··· Source data ···

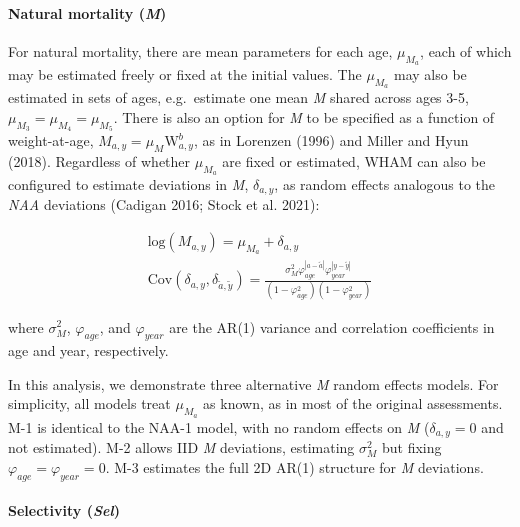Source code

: \documentclass[]{article}
\let\oldparagraph\paragraph
\renewcommand{\paragraph}[1]{\oldparagraph{#1}\mbox{}}
\begin{document}
\hypertarget{natural-mortality-m}{%
\paragraph{\texorpdfstring{Natural mortality
(\emph{M})}{Natural mortality (M)}}\label{natural-mortality-m}}

For natural mortality, there are mean parameters for each age,
\(\mu_{M_a}\), each of which may be estimated freely or fixed at the
initial values. The \(\mu_{M_a}\) may also be estimated in sets of ages,
e.g.~estimate one mean \emph{M} shared across ages 3-5,
\(\mu_{M_3} = \mu_{M_4} = \mu_{M_5}\). There is also an option for
\emph{M} to be specified as a function of weight-at-age,
\(M_{a,y} = \mu_M \text{W}^b_{a,y}\), as in Lorenzen (1996) and Miller
and Hyun (2018). Regardless of whether \(\mu_{M_a}\) are fixed or
estimated, WHAM can also be configured to estimate deviations in
\emph{M}, \(\delta_{a,y}\), as random effects analogous to the
\emph{NAA} deviations (Cadigan 2016; Stock et al. 2021):

\begin{equation}
  \begin{array}{cc}
    \text{log}\left( M_{a,y} \right) = \mu_{M_a} + \delta_{a,y} \\
    \text{Cov} \left( \delta_{a,y}, \delta_{\tilde{a},\tilde{y}} \right) = \frac{\sigma^2_M \varphi^{|a-\tilde{a}|}_{age} \varphi^{|y-\tilde{y}|}_{year}}{\left(1-\varphi^2_{age}\right) \left(1-\varphi^2_{year}\right)}
  \end{array}
\end{equation}

where \(\sigma^2_M\), \(\varphi_{age}\), and \(\varphi_{year}\) are the
AR(1) variance and correlation coefficients in age and year,
respectively.

In this analysis, we demonstrate three alternative \emph{M} random
effects models. For simplicity, all models treat \(\mu_{M_a}\) as known,
as in most of the original assessments. M-1 is identical to the NAA-1
model, with no random effects on \emph{M} (\(\delta_{a,y} = 0\) and not
estimated). M-2 allows IID \emph{M} deviations, estimating
\(\sigma^2_M\) but fixing \(\varphi_{age} = \varphi_{year} = 0\). M-3
estimates the full 2D AR(1) structure for \emph{M} deviations.

\hypertarget{selectivity-sel}{%
\paragraph{\texorpdfstring{Selectivity
(\emph{Sel})}{Selectivity (Sel)}}\label{selectivity-sel}}
\end{document}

···

Set down all the data again exactly as above, pictures excluded.

Source code

: \documentclass[]{article}
\let\oldparagraph\paragraph
\renewcommand{\paragraph}[1]{\oldparagraph{#1}\mbox{}}
\begin{document}
\hypertarget{natural-mortality-m}{%
\paragraph{\texorpdfstring{Natural mortality
(\emph{M})}{Natural mortality (M)}}\label{natural-mortality-m}}

For natural mortality, there are mean parameters for each age,
\(\mu_{M_a}\), each of which may be estimated freely or fixed at the
initial values. The \(\mu_{M_a}\) may also be estimated in sets of ages,
e.g.~estimate one mean \emph{M} shared across ages 3-5,
\(\mu_{M_3} = \mu_{M_4} = \mu_{M_5}\). There is also an option for
\emph{M} to be specified as a function of weight-at-age,
\(M_{a,y} = \mu_M \text{W}^b_{a,y}\), as in Lorenzen (1996) and Miller
and Hyun (2018). Regardless of whether \(\mu_{M_a}\) are fixed or
estimated, WHAM can also be configured to estimate deviations in
\emph{M}, \(\delta_{a,y}\), as random effects analogous to the
\emph{NAA} deviations (Cadigan 2016; Stock et al. 2021):

\begin{equation}
  \begin{array}{cc}
    \text{log}\left( M_{a,y} \right) = \mu_{M_a} + \delta_{a,y} \\
    \text{Cov} \left( \delta_{a,y}, \delta_{\tilde{a},\tilde{y}} \right) = \frac{\sigma^2_M \varphi^{|a-\tilde{a}|}_{age} \varphi^{|y-\tilde{y}|}_{year}}{\left(1-\varphi^2_{age}\right) \left(1-\varphi^2_{year}\right)}
  \end{array}
\end{equation}

where \(\sigma^2_M\), \(\varphi_{age}\), and \(\varphi_{year}\) are the
AR(1) variance and correlation coefficients in age and year,
respectively.

In this analysis, we demonstrate three alternative \emph{M} random
effects models. For simplicity, all models treat \(\mu_{M_a}\) as known,
as in most of the original assessments. M-1 is identical to the NAA-1
model, with no random effects on \emph{M} (\(\delta_{a,y} = 0\) and not
estimated). M-2 allows IID \emph{M} deviations, estimating
\(\sigma^2_M\) but fixing \(\varphi_{age} = \varphi_{year} = 0\). M-3
estimates the full 2D AR(1) structure for \emph{M} deviations.

\hypertarget{selectivity-sel}{%
\paragraph{\texorpdfstring{Selectivity
(\emph{Sel})}{Selectivity (Sel)}}\label{selectivity-sel}}
\end{document}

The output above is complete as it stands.